Task and Operation Management (Patches 20–23)

Overview

This group of four patches refines how sched_ext manages the lifecycle of individual tasks and tracks in-flight operations. The core implementation (patch 09) established the basic enqueue and dispatch mechanism, but several important task state transitions were underspecified: What exactly is the BPF program notified of when a task's CPU run begins or ends? Can the kernel suppress scheduling ticks when the BPF scheduler doesn't need them? What prevents races when the BPF program and kernel code concurrently touch the same task? And how does a CPU coordinate with another to ensure a kicked CPU has actually rescheduled?

Patches 20–23 answer each of these questions, completing the task lifecycle interface and adding the concurrency controls needed for robust BPF scheduler implementation.

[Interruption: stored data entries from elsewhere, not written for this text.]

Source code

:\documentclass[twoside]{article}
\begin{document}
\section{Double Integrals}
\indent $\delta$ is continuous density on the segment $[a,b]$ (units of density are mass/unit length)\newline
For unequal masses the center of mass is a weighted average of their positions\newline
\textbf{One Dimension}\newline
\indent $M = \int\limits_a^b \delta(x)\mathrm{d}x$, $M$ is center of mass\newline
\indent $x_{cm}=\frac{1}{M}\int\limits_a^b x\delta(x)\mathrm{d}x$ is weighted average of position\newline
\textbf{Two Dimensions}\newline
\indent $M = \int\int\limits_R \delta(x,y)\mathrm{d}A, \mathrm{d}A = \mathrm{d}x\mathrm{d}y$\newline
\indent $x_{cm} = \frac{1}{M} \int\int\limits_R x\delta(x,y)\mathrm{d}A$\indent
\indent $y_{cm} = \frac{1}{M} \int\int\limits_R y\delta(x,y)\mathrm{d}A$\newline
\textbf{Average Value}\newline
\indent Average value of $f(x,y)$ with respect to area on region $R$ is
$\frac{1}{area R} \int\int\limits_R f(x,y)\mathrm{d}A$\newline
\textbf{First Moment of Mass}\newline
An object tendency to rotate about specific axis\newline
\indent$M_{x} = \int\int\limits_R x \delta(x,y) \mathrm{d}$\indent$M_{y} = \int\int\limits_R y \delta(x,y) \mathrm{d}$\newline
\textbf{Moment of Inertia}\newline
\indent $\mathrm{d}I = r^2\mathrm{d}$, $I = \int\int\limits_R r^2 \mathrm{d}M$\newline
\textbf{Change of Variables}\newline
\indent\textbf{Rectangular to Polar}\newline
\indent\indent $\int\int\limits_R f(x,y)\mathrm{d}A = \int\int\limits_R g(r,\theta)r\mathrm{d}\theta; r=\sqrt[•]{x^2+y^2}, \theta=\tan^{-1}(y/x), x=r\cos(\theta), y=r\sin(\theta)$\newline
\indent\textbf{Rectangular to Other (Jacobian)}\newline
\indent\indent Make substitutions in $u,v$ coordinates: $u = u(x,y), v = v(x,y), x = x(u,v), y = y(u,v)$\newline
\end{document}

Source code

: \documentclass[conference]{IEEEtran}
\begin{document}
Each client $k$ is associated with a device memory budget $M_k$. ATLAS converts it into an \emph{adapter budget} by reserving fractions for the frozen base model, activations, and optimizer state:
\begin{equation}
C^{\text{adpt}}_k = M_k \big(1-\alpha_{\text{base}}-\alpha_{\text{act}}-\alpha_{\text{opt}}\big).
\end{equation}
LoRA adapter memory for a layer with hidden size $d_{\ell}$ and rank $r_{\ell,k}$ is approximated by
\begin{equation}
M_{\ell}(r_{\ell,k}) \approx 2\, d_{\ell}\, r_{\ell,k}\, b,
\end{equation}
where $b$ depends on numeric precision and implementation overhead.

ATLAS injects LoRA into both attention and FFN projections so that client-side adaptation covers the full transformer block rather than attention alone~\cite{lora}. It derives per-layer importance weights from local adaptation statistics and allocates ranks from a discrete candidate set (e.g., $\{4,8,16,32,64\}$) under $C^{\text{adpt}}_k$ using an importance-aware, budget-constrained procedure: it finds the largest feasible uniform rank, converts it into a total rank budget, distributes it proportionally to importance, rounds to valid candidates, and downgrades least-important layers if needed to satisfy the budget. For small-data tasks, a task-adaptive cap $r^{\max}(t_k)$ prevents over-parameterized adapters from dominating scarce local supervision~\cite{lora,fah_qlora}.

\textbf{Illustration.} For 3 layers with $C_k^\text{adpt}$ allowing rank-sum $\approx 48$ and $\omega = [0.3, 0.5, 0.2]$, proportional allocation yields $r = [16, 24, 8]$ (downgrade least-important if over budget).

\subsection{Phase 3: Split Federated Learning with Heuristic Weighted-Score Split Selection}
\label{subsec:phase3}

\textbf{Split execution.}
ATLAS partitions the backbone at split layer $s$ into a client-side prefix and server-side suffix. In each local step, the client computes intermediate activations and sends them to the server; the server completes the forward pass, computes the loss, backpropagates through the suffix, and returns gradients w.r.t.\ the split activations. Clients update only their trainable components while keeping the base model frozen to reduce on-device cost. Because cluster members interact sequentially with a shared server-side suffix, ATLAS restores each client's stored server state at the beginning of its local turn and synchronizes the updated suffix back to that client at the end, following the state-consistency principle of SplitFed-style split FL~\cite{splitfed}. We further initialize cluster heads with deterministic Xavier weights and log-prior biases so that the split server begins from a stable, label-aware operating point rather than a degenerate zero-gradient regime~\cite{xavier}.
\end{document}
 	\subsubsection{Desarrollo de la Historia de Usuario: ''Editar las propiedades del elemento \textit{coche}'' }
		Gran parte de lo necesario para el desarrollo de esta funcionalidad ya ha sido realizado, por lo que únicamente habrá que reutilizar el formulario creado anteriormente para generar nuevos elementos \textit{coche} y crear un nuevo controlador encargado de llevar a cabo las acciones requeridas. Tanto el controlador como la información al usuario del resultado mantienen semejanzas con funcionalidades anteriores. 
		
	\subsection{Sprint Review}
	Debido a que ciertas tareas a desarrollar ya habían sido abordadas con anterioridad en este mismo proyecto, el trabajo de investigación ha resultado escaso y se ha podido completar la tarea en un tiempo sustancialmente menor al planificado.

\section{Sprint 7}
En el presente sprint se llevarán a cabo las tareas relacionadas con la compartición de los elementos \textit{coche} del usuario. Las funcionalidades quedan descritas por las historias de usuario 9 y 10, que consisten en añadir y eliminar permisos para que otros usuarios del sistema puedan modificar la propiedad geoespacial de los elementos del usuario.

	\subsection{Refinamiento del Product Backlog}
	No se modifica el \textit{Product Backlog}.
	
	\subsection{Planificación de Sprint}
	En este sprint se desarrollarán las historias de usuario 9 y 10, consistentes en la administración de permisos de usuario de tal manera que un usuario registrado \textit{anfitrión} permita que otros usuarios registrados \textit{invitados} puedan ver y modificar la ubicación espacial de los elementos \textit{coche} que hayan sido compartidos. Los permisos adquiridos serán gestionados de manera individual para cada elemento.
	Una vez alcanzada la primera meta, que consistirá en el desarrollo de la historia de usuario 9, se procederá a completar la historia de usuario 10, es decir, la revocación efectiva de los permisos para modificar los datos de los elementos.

Why These Patches Are Needed

Fine-Grained Task State Visibility

The base sched_ext implementation notifies BPF programs of two task events: ops.enqueue() (task becomes runnable) and dispatch (task is placed on a CPU's local DSQ). But between "task is runnable" and "task is actually running on a CPU" there is a gap that matters for scheduling algorithms:

  • Work-conserving schedulers need to know when a CPU actually begins executing a task (not just when the task was dispatched) to update utilization estimates.
  • Gang schedulers need to know when a group of related tasks all become runnable simultaneously (they are waiting for all members to be ready before dispatching any).
  • Preemption-aware schedulers need to know when a task stops executing, distinguishing between "stopped voluntarily" (syscall, I/O wait) and "stopped involuntarily" (preempted).

The base implementation does not expose these transitions to BPF programs.

Tick Suppression

Linux's scheduler tick fires periodically (typically every 1–4ms) on each CPU to implement time-slicing. The tick calls scheduler_tick(), which checks whether the current task has exhausted its time slice and sets TIF_NEED_RESCHED if so.

Many latency-sensitive workloads benefit from nohz_full (tickless operation): when a CPU runs a single task with no pending work, the tick can be suppressed, eliminating jitter from interrupt-driven preemption. CFS supports this natively. sched_ext needs the same capability.

In-Flight Operation Tracking

When a BPF program calls scx_bpf_dispatch(), the kernel places the task in a DSQ. But between the BPF program deciding to dispatch a task and the kernel actually executing the dispatch, the task's state might change: the task could be migrated, preempted, or even exit. The kernel needs a mechanism to track tasks that are subjects of an in-flight SCX operation and ensure the operation completes safely or is cancelled.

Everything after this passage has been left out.